The first thing we did in Excel was label our columns – this is the second line of our SAS code:

Data trial;
Input ID trmt weight height;

The next thing we do in Excel is start entering our data.  In SAS, we first let SAS know that the data is coming by adding a datalines; statement in our code and then we enter our data.

Data trial;
Input ID trmt weight height;

Datalines;
13K Pasture 89 47

In order to complete our data entry in SAS, we need to let SAS know that there are no more data points and to go ahead and save the file.  To do this we add a “;” all by itself at the end of the data and a Run; to let SAS finish the data and save the file.

Data trial;
Input ID trmt weight height;
Datalines;
13K Pasture 89 47
;
Run;

When you run this code – you will receive a number of errors.  SAS loves numbers and the data we are trying to read in has letters and words in it.  We need to let SAS know that the variables we’ve called ID and trmt, are not numbers.  We do this by adding a $ after the variable names.

Data trial;
Input ID$ trmt$ weight height;
Datalines;
13K Pasture 89 47
;
Run;

Now that should work without any errors in the LOG window.

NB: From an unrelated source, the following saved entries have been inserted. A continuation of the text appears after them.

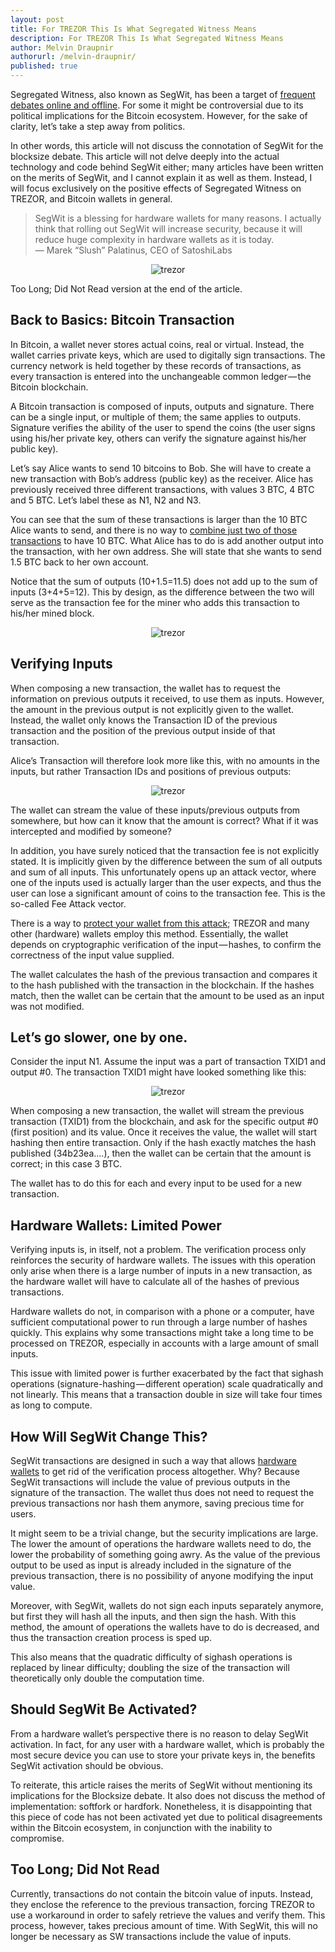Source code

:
 ```yaml
---
layout: post
title: For TREZOR This Is What Segregated Witness Means
description: For TREZOR This Is What Segregated Witness Means
author: Melvin Draupnir
authorurl: /melvin-draupnir/
published: true
---
```


<p>Segregated Witness, also known as SegWit, has been a target of <a href="/dollars-to-bitcoin/">frequent debates online and offline</a>. For some it might be controversial due to its political implications for the Bitcoin ecosystem. However, for the sake of clarity, let’s take a step away from politics. </p>

<p>In other words, this article will not discuss the connotation of SegWit for the blocksize debate. This article will not delve deeply into the actual technology and code behind SegWit either; many articles have been written on the merits of SegWit, and I cannot explain it as well as them. Instead, I will focus exclusively on the positive effects of Segregated Witness on TREZOR, and Bitcoin wallets in general.</p>

<blockquote>SegWit is a blessing for hardware wallets for many reasons. I actually think that rolling out SegWit will increase security, because it will reduce huge complexity in hardware wallets as it is today.
<br/>
— Marek “Slush” Palatinus, CEO of SatoshiLabs</blockquote>

<p><center><img src="/images/trezor-0.jpeg" alt="trezor"/></center></p>

<p>Too Long; Did Not Read version at the end of the article.</p>

<h2>Back to Basics: Bitcoin Transaction</h2>

<p>In Bitcoin, a wallet never stores actual coins, real or virtual. Instead, the wallet carries private keys, which are used to digitally sign transactions. The currency network is held together by these records of transactions, as every transaction is entered into the unchangeable common ledger — the Bitcoin blockchain.</p>

<p>A Bitcoin transaction is composed of inputs, outputs and signature. There can be a single input, or multiple of them; the same applies to outputs. Signature verifies the ability of the user to spend the coins (the user signs using his/her private key, others can verify the signature against his/her public key).</p>

<p>Let’s say Alice wants to send 10 bitcoins to Bob. She will have to create a new transaction with Bob’s address (public key) as the receiver. Alice has previously received three different transactions, with values 3 BTC, 4 BTC and 5 BTC. Let’s label these as N1, N2 and N3. </p>

<p>You can see that the sum of these transactions is larger than the 10 BTC Alice wants to send, and there is no way to <a href="/new-privacy-feature-ricochet-launched-by-samourai-wallet/">combine just two of those transactions</a> to have 10 BTC. What Alice has to do is add another output into the transaction, with her own address. She will state that she wants to send 1.5 BTC back to her own account.</p>

<p>Notice that the sum of outputs (10+1.5=11.5) does not add up to the sum of inputs (3+4+5=12). This by design, as the difference between the two will serve as the transaction fee for the miner who adds this transaction to his/her mined block.</p>

<p><center><img src="/images/trezor-1.jpg" alt="trezor"/></center></p>

<h2>Verifying Inputs</h2>

<p>When composing a new transaction, the wallet has to request the information on previous outputs it received, to use them as inputs. However, the amount in the previous output is not explicitly given to the wallet. Instead, the wallet only knows the Transaction ID of the previous transaction and the position of the previous output inside of that transaction.</p>

<p>Alice’s Transaction will therefore look more like this, with no amounts in the inputs, but rather Transaction IDs and positions of previous outputs:</p>

<p><center><img src="/images/trezor-2.jpg" alt="trezor"/></center></p>

<p>The wallet can stream the value of these inputs/previous outputs from somewhere, but how can it know that the amount is correct? What if it was intercepted and modified by someone?</p>

<p>In addition, you have surely noticed that the transaction fee is not explicitly stated. It is implicitly given by the difference between the sum of all outputs and sum of all inputs. This unfortunately opens up an attack vector, where one of the inputs used is actually larger than the user expects, and thus the user can lose a significant amount of coins to the transaction fee. This is the so-called Fee Attack vector.</p>

<p>There is a way to <a href="/bitcoin-arbitrage-made-easy-lesson-two/">protect your wallet from this attack</a>; TREZOR and many other (hardware) wallets employ this method. Essentially, the wallet depends on cryptographic verification of the input — hashes, to confirm the correctness of the input value supplied.</p>

<p>The wallet calculates the hash of the previous transaction and compares it to the hash published with the transaction in the blockchain. If the hashes match, then the wallet can be certain that the amount to be used as an input was not modified.</p>

<h2>Let’s go slower, one by one.</h2>

<p>Consider the input N1. Assume the input was a part of transaction TXID1 and output #0. The transaction TXID1 might have looked something like this:</p>

<p><center><img src="/images/trezor-3.jpg" alt="trezor"/></center></p>

<p>When composing a new transaction, the wallet will stream the previous transaction (TXID1) from the blockchain, and ask for the specific output #0 (first position) and its value. Once it receives the value, the wallet will start hashing then entire transaction. Only if the hash exactly matches the hash published (34b23ea….), then the wallet can be certain that the amount is correct; in this case 3 BTC.</p>

<p>The wallet has to do this for each and every input to be used for a new transaction.</p>

<h2>Hardware Wallets: Limited Power</h2>

<p>Verifying inputs is, in itself, not a problem. The verification process only reinforces the security of hardware wallets. The issues with this operation only arise when there is a large number of inputs in a new transaction, as the hardware wallet will have to calculate all of the hashes of previous transactions.</p>

<p>Hardware wallets do not, in comparison with a phone or a computer, have sufficient computational power to run through a large number of hashes quickly. This explains why some transactions might take a long time to be processed on TREZOR, especially in accounts with a large amount of small inputs.</p>

<p>This issue with limited power is further exacerbated by the fact that sighash operations (signature-hashing — different operation) scale quadratically and not linearly. This means that a transaction double in size will take four times as long to compute.</p>

<h2>How Will SegWit Change This?</h2>

<p>SegWit transactions are designed in such a way that allows <a href="/sample-bankchain-feature-set/">hardware wallets</a> to get rid of the verification process altogether. Why? Because SegWit transactions will include the value of previous outputs in the signature of the transaction. The wallet thus does not need to request the previous transactions nor hash them anymore, saving precious time for users.</p>

<p>It might seem to be a trivial change, but the security implications are large. The lower the amount of operations the hardware wallets need to do, the lower the probability of something going awry. As the value of the previous output to be used as input is already included in the signature of the previous transaction, there is no possibility of anyone modifying the input value.</p>

<p>Moreover, with SegWit, wallets do not sign each inputs separately anymore, but first they will hash all the inputs, and then sign the hash. With this method, the amount of operations the wallets have to do is decreased, and thus the transaction creation process is sped up. </p>

<p>This also means that the quadratic difficulty of sighash operations is replaced by linear difficulty; doubling the size of the transaction will theoretically only double the computation time.</p>

<h2>Should SegWit Be Activated?</h2>

<p>From a hardware wallet’s perspective there is no reason to delay SegWit activation. In fact, for any user with a hardware wallet, which is probably the most secure device you can use to store your private keys in, the benefits SegWit activation should be obvious.</p>

<p>To reiterate, this article raises the merits of SegWit without mentioning its implications for the Blocksize debate. It also does not discuss the method of implementation: softfork or hardfork. Nonetheless, it is disappointing that this piece of code has not been activated yet due to political disagreements within the Bitcoin ecosystem, in conjunction with the inability to compromise.</p>

<h2>Too Long; Did Not Read</h2>

<p>Currently, transactions do not contain the bitcoin value of inputs. Instead, they enclose the reference to the previous transaction, forcing TREZOR to use a workaround in order to safely retrieve the values and verify them. This process, however, takes precious amount of time. With SegWit, this will no longer be necessary as SW transactions include the value of inputs.</p>

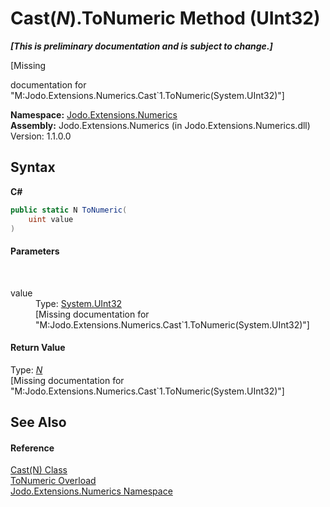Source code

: # Cast(*N*).ToNumeric Method (UInt32)
 _**\[This is preliminary documentation and is subject to change.\]**_

\[Missing <summary> documentation for "M:Jodo.Extensions.Numerics.Cast`1.ToNumeric(System.UInt32)"\]

**Namespace:**&nbsp;<a href="N_Jodo_Extensions_Numerics">Jodo.Extensions.Numerics</a><br />**Assembly:**&nbsp;Jodo.Extensions.Numerics (in Jodo.Extensions.Numerics.dll) Version: 1.1.0.0

## Syntax

**C#**<br />
``` C#
public static N ToNumeric(
	uint value
)
```


#### Parameters
&nbsp;<dl><dt>value</dt><dd>Type: <a href="https://docs.microsoft.com/dotnet/api/system.uint32" target="_blank" rel="noopener noreferrer">System.UInt32</a><br />\[Missing <param name="value"/> documentation for "M:Jodo.Extensions.Numerics.Cast`1.ToNumeric(System.UInt32)"\]</dd></dl>

#### Return Value
Type: <a href="T_Jodo_Extensions_Numerics_Cast_1">*N*</a><br />\[Missing <returns> documentation for "M:Jodo.Extensions.Numerics.Cast`1.ToNumeric(System.UInt32)"\]

## See Also


#### Reference
<a href="T_Jodo_Extensions_Numerics_Cast_1">Cast(N) Class</a><br /><a href="Overload_Jodo_Extensions_Numerics_Cast_1_ToNumeric">ToNumeric Overload</a><br /><a href="N_Jodo_Extensions_Numerics">Jodo.Extensions.Numerics Namespace</a><br />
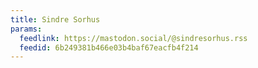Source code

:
 ```yaml
---
title: Sindre Sorhus
params:
  feedlink: https://mastodon.social/@sindresorhus.rss
  feedid: 6b249381b466e03b4baf67eacfb4f214
---
```

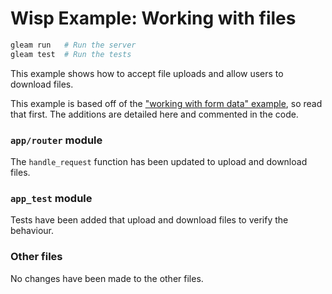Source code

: # Wisp Example: Working with files

```sh
gleam run   # Run the server
gleam test  # Run the tests
```

This example shows how to accept file uploads and allow users to download files.

This example is based off of the ["working with form data" example][formdata],
so read that first. The additions are detailed here and commented in the code.

[formdata]: https://github.com/lpil/wisp/tree/main/examples/02-working-with-form-data

### `app/router` module

The `handle_request` function has been updated to upload and download files.

### `app_test` module

Tests have been added that upload and download files to verify the behaviour.

### Other files

No changes have been made to the other files.
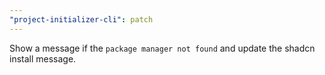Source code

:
 ```yaml
---
"project-initializer-cli": patch
---
```


Show a message if the `package manager not found` and update the shadcn install message.
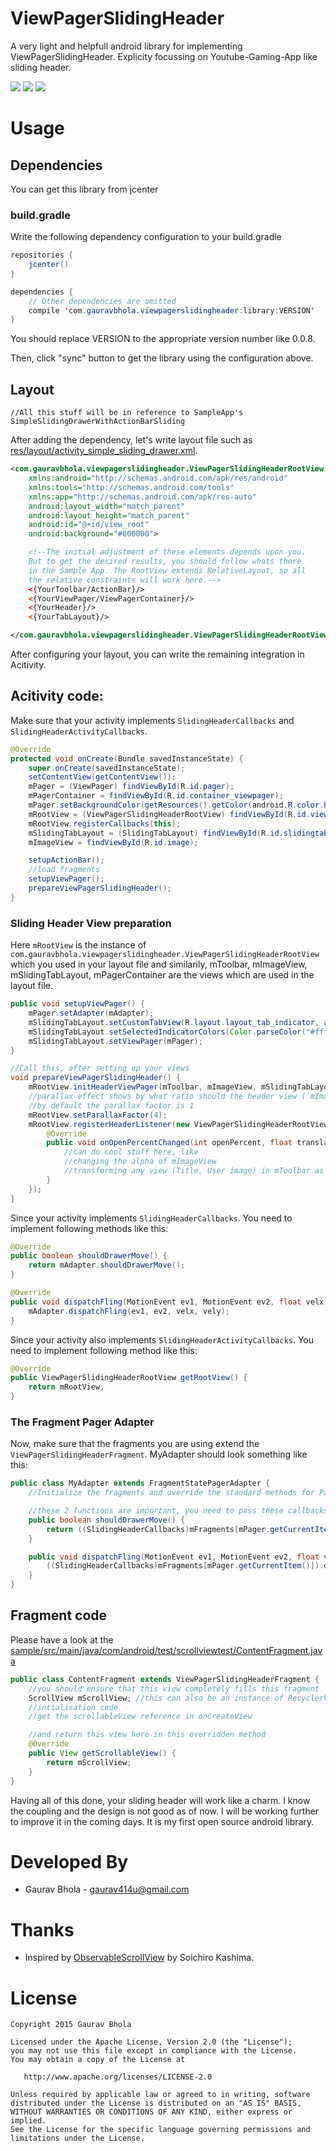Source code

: # ViewPagerSlidingHeader
A very light and helpfull android library for implementing ViewPagerSlidingHeader. Explicity focussing on Youtube-Gaming-App like sliding header.

![](https://raw.githubusercontent.com/gaurav414u/ViewPagerSlidingHeader/master/sample/images/demo1.gif)
![](https://raw.githubusercontent.com/gaurav414u/ViewPagerSlidingHeader/master/sample/images/demo2.gif)
![](https://raw.githubusercontent.com/gaurav414u/ViewPagerSlidingHeader/master/sample/images/demo3.gif)


# Usage

## Dependencies
You can get this library from jcenter

### build.gradle
Write the following dependency configuration to your build.gradle

```java
repositories {
    jcenter()
}

dependencies {
    // Other dependencies are omitted
    compile 'com.gauravbhola.viewpagerslidingheader:library:VERSION'
}
```

You should replace VERSION to the appropriate version number like 0.0.8.

Then, click "sync" button to get the library using the configuration above.


## Layout

```
//All this stuff will be in reference to SampleApp's SimpleSlidingDrawerWithActionBarSliding
```

After adding the dependency, let's write layout file such as [res/layout/activity_simple_sliding_drawer.xml](https://github.com/gaurav414u/ViewPagerSlidingHeader/blob/master/sample/src/main/res/layout/activity_simple_sliding_drawer.xml).

```xml
<com.gauravbhola.viewpagerslidingheader.ViewPagerSlidingHeaderRootView
    xmlns:android="http://schemas.android.com/apk/res/android"
    xmlns:tools="http://schemas.android.com/tools"
    xmlns:app="http://schemas.android.com/apk/res-auto"
    android:layout_width="match_parent"     
    android:layout_height="match_parent"
    android:id="@+id/view_root"
    android:background="#000000">

    <!--The initial adjustment of these elements depends upon you.
    But to get the desired results, you should follow whats there 
    in the Sample App. The RootView extends RelativeLayout, so all 
    the relative constraints will work here.-->
    <{YourToolbar/ActionBar}/>
    <{YourViewPager/ViewPagerContainer}/>
    <{YourHeader}/>
    <{YourTabLayout}/>

</com.gauravbhola.viewpagerslidingheader.ViewPagerSlidingHeaderRootView>
```

After configuring your layout, you can write the remaining integration in Acitivity.

## Acitivity code:

Make sure that your activity implements `SlidingHeaderCallbacks` and `SlidingHeaderActivityCallbacks`.

```java
@Override
protected void onCreate(Bundle savedInstanceState) {
    super.onCreate(savedInstanceState);
    setContentView(getContentView());
    mPager = (ViewPager) findViewById(R.id.pager);
    mPagerContainer = findViewById(R.id.container_viewpager);
    mPager.setBackgroundColor(getResources().getColor(android.R.color.holo_blue_dark));
    mRootView = (ViewPagerSlidingHeaderRootView) findViewById(R.id.view_root);
    mRootView.registerCallbacks(this);
    mSlidingTabLayout = (SlidingTabLayout) findViewById(R.id.slidingtab_layout);
    mImageView = findViewById(R.id.image);

    setupActionBar();
    //load fragments
    setupViewPager();
    prepareViewPagerSlidingHeader();
}
```

### Sliding Header View preparation
Here `mRootView` is the instance of `com.gauravbhola.viewpagerslidingheader.ViewPagerSlidingHeaderRootView` which you used in your layout file and similarily, mToolbar, mImageView, mSlidingTabLayout, mPagerContainer are the views which are used in the layout file.

```java
public void setupViewPager() {
    mPager.setAdapter(mAdapter);
    mSlidingTabLayout.setCustomTabView(R.layout.layout_tab_indicator, android.R.id.text1);
    mSlidingTabLayout.setSelectedIndicatorColors(Color.parseColor("#ffffff"));
    mSlidingTabLayout.setViewPager(mPager);
}

//Call this, after setting up your views
void prepareViewPagerSlidingHeader() {
    mRootView.initHeaderViewPager(mToolbar, mImageView, mSlidingTabLayout, mPagerContainer);
    //parallax effect shows by what ratio should the header view (`mImageView`) move relative to the actual sliding
    //by default the parallax factor is 1
    mRootView.setParallaxFactor(4);
    mRootView.registerHeaderListener(new ViewPagerSlidingHeaderRootView.HeaderSlideListener() {
        @Override
        public void onOpenPercentChanged(int openPercent, float translationY) {
            //can do cool stuff here, like
            //changing the alpha of mImageView
            //transforming any view (Title, User image) in mToolbar as per the `openPercent`
        }
    });
}
```

Since your activity implements `SlidingHeaderCallbacks`. You need to implement following methods like this:
```java
@Override
public boolean shouldDrawerMove() {
    return mAdapter.shouldDrawerMove();
}

@Override
public void dispatchFling(MotionEvent ev1, MotionEvent ev2, float velx, float vely) {
    mAdapter.dispatchFling(ev1, ev2, velx, vely);
}
```

Since your activity also implements `SlidingHeaderActivityCallbacks`. You need to implement following method like this:
```java
@Override
public ViewPagerSlidingHeaderRootView getRootView() {
    return mRootView;
}
```



### The Fragment Pager Adapter
Now, make sure that the fragments you are using extend the `ViewPagerSlidingHeaderFragment`. MyAdapter should look something like this:
```java
public class MyAdapter extends FragmentStatePagerAdapter {
    //Initialize the fragments and override the standard methods for PagerAdapter

    //these 2 functions are important, you need to pass these callbacks to the current active fragment
    public boolean shouldDrawerMove() {
        return ((SlidingHeaderCallbacks)mFragments[mPager.getCurrentItem()]).shouldDrawerMove();
    }

    public void dispatchFling(MotionEvent ev1, MotionEvent ev2, float velx, float vely) {
        ((SlidingHeaderCallbacks)mFragments[mPager.getCurrentItem()]).dispatchFling(ev1, ev2, velx, vely);
    }
}
```


## Fragment code

Please have a look at the [sample/src/main/java/com/android/test/scrollviewtest/ContentFragment.java](https://github.com/gaurav414u/ViewPagerSlidingHeader/blob/master/sample/src/main/java/com/android/test/scrollviewtest/ContentFragment.java)

```java
public class ContentFragment extends ViewPagerSlidingHeaderFragment {
    //you should ensure that this view completely fills this fragment
    ScrollView mScrollView; //this can also be an instance of RecyclerView
    //intialisation code
    //get the scrollableView reference in onCreateView

    //and return this view here in this overridden method
    @Override
    public View getScrollableView() {
        return mScrollView;
    }
}
```

Having all of this done, your sliding header will work like a charm.
I know the coupling and the design is not good as of now. I will be working further to improve it in the coming days. It is my first open source android library.

# Developed By

* Gaurav Bhola - [gaurav414u@gmail.com](mailto:gaurav414u@gmail.com)

# Thanks

* Inspired by [ObservableScrollView](https://github.com/ksoichiro/Android-ObservableScrollView) by Soichiro Kashima.



License
=======

    Copyright 2015 Gaurav Bhola

    Licensed under the Apache License, Version 2.0 (the "License");
    you may not use this file except in compliance with the License.
    You may obtain a copy of the License at

       http://www.apache.org/licenses/LICENSE-2.0

    Unless required by applicable law or agreed to in writing, software
    distributed under the License is distributed on an "AS IS" BASIS,
    WITHOUT WARRANTIES OR CONDITIONS OF ANY KIND, either express or implied.
    See the License for the specific language governing permissions and
    limitations under the License.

Rather than retyping all the data, we can copy it from Excel and paste it after the datalines statement.  As I noted above, this will work most of the time, but there are times where it does not work.  Why you may ask?  I suspect it is some hidden Excel formatting that plays havoc with SAS, but I cannot identify exactly what it is.  Just note that this method may fail at times.

READING DATA FROM A FILE

In order to read data that has been saved to a file, the INFILE statement must be used before the INPUT statement.   Think of it in these terms.  You need to tell SAS where the data is first (INFILE) before you can tell it what is contained inside the file (INPUT).  Another trick to remembering the order, the two statements are to be used in alphabetical order.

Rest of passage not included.